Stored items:
________
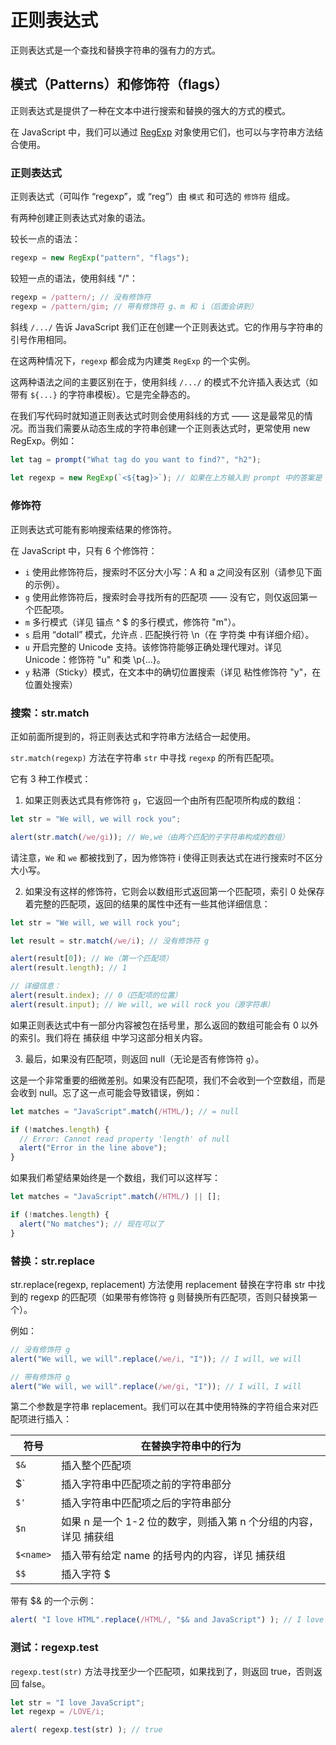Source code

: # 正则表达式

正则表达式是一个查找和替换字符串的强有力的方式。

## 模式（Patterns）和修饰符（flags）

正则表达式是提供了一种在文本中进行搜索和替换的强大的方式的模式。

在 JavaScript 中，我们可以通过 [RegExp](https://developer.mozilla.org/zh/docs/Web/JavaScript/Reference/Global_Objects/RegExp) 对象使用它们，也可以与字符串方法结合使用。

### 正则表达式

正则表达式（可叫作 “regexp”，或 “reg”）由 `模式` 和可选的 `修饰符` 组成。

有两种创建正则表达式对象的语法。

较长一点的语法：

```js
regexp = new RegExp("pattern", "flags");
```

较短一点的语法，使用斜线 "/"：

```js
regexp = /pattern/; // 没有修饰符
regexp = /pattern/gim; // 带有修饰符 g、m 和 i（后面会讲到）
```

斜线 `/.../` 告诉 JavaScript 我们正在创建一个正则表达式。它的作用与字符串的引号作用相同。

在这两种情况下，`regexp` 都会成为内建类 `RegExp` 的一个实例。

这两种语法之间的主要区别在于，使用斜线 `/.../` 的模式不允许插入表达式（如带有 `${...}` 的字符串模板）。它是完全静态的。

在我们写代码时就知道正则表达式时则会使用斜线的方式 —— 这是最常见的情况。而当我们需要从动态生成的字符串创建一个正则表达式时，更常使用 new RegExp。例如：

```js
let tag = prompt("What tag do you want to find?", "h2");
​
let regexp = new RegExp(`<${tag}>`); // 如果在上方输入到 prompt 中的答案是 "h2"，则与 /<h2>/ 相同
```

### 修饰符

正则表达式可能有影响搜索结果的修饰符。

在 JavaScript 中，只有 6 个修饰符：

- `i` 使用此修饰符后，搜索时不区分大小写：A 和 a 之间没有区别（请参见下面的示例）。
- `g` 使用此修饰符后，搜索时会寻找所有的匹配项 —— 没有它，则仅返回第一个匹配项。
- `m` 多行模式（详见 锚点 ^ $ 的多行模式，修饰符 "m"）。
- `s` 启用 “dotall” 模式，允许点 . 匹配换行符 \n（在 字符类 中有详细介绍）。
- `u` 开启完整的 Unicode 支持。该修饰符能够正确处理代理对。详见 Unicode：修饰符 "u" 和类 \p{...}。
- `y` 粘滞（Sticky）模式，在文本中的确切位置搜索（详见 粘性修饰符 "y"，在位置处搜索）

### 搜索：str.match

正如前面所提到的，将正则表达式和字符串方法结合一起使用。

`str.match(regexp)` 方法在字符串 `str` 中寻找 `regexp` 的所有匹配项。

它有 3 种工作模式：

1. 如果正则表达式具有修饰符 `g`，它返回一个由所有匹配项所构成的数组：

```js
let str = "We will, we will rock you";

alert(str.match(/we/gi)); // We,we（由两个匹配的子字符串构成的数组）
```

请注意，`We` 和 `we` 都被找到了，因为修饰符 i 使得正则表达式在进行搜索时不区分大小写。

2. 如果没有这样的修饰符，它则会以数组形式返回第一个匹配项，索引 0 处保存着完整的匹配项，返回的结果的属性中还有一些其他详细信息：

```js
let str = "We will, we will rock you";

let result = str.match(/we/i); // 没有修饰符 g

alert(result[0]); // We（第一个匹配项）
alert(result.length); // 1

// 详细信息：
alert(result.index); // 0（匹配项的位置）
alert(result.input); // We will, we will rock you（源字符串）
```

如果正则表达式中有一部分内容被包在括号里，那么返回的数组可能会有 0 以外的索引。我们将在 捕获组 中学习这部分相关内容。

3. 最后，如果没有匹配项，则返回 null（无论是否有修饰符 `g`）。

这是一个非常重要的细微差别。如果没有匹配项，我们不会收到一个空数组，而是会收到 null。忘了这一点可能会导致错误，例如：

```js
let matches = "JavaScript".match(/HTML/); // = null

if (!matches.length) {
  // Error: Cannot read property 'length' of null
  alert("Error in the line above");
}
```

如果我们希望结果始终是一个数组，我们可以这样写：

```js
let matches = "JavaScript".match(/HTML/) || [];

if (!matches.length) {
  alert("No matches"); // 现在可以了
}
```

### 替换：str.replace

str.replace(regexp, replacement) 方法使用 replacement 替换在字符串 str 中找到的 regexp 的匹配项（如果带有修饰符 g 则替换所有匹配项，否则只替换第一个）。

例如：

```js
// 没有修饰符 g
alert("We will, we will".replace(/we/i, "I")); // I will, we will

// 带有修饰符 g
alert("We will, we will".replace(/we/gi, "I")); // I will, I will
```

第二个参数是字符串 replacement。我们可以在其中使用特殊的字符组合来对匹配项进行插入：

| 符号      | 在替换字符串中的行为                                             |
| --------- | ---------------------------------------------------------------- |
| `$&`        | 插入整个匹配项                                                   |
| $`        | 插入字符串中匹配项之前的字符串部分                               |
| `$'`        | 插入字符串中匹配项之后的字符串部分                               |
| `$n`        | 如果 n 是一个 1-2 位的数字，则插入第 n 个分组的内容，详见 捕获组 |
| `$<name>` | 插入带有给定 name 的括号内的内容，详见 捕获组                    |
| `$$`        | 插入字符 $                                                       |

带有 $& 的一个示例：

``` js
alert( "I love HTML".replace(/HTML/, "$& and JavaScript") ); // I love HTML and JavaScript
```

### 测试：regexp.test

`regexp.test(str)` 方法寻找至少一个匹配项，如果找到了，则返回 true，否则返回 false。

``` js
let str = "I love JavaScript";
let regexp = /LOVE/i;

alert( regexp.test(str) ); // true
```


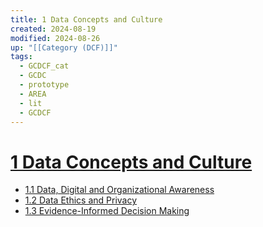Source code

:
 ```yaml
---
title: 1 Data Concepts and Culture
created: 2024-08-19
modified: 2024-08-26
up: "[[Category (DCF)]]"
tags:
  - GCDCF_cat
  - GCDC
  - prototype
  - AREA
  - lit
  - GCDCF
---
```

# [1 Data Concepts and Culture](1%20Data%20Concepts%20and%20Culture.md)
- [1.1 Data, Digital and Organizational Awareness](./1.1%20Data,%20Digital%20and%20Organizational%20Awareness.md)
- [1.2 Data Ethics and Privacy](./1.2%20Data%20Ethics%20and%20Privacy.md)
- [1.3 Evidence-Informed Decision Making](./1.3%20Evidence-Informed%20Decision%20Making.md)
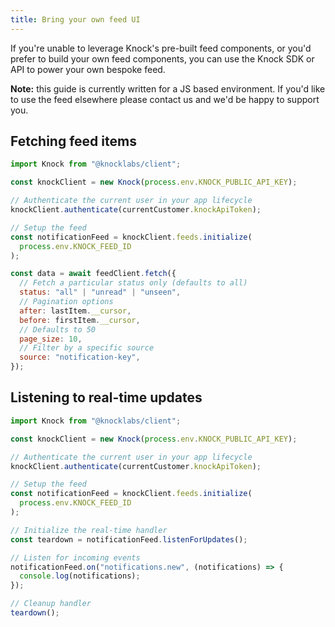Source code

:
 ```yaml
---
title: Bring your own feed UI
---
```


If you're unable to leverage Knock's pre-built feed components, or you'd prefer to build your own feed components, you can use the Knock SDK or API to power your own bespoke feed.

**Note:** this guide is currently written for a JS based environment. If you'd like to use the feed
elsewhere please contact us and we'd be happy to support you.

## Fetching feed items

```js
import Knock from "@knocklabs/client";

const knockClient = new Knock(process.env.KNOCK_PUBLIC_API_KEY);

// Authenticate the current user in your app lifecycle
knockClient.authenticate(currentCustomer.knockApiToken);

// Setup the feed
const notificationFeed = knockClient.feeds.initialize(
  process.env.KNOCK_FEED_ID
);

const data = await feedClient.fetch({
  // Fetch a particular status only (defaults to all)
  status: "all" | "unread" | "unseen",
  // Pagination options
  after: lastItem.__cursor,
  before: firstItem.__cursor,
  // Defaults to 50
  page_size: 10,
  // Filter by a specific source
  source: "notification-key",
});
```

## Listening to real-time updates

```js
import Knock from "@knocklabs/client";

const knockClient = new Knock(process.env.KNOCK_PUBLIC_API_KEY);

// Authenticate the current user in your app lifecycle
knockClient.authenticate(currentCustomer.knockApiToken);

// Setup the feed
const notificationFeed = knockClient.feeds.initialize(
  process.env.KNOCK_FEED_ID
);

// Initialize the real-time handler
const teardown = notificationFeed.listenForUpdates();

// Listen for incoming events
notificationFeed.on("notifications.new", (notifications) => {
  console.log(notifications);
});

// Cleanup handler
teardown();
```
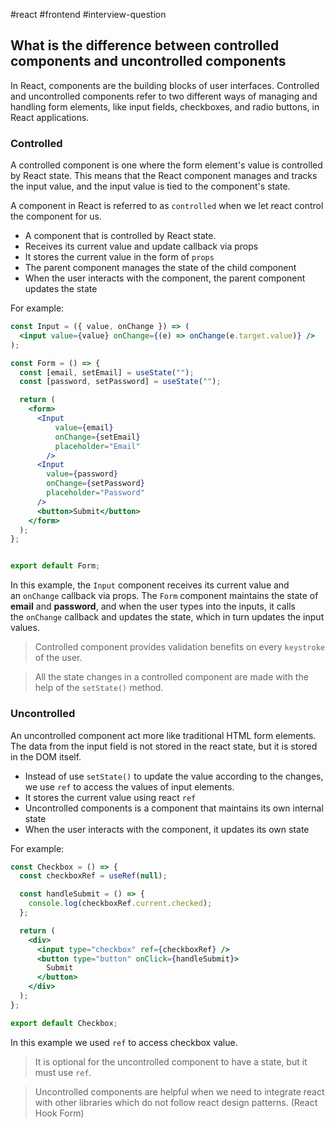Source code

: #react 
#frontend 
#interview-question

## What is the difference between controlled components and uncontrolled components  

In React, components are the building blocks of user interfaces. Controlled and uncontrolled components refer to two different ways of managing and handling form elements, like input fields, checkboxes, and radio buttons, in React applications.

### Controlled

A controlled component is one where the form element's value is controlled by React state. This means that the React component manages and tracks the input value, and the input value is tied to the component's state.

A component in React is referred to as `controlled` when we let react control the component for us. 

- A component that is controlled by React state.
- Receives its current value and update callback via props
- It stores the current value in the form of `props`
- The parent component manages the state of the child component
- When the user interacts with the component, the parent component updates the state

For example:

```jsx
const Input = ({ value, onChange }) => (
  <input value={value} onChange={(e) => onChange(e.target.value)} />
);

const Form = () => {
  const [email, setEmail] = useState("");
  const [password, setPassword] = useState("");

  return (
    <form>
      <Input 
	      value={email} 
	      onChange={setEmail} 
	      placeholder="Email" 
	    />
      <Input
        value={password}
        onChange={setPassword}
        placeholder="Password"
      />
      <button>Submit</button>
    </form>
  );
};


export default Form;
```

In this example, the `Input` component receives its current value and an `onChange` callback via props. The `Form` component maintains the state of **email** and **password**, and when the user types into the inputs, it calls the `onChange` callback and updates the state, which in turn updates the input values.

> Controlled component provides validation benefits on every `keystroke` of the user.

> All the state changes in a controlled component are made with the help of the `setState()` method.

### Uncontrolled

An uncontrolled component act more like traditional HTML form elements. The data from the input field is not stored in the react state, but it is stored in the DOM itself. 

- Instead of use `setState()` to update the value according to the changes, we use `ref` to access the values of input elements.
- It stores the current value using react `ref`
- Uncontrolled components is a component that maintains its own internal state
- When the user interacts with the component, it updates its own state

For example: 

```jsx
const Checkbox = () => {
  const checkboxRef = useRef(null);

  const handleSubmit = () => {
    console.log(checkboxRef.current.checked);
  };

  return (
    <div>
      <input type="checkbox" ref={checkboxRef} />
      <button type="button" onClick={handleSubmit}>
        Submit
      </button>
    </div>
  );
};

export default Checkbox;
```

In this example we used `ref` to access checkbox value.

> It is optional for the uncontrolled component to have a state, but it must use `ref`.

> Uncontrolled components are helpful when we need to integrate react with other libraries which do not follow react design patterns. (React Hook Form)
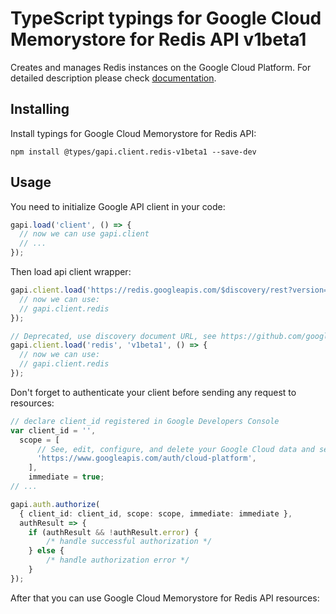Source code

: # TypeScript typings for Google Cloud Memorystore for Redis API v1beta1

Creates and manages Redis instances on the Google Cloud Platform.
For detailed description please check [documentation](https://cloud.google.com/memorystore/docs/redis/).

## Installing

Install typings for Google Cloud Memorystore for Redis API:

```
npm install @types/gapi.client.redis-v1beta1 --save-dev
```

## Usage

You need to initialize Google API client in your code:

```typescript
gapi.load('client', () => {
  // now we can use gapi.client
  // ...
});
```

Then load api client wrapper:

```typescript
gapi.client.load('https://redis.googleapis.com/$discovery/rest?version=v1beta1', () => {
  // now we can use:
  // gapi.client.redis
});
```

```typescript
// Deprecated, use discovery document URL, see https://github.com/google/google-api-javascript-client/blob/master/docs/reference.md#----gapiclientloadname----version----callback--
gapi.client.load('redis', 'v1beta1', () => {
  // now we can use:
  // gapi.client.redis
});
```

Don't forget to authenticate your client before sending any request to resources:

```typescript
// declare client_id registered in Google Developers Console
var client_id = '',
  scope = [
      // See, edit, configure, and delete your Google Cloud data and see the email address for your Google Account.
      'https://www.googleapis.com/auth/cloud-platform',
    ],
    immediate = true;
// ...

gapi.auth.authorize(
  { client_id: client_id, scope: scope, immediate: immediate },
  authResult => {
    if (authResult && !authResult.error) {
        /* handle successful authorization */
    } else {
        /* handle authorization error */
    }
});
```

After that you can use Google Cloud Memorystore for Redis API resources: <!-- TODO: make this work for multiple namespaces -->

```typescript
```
________
How to complete this task
Go through the entries and filter for lines holding the word "useState"; copy each match.

Finished exercise
  const [email, setEmail] = useState("");
  const [password, setPassword] = useState("");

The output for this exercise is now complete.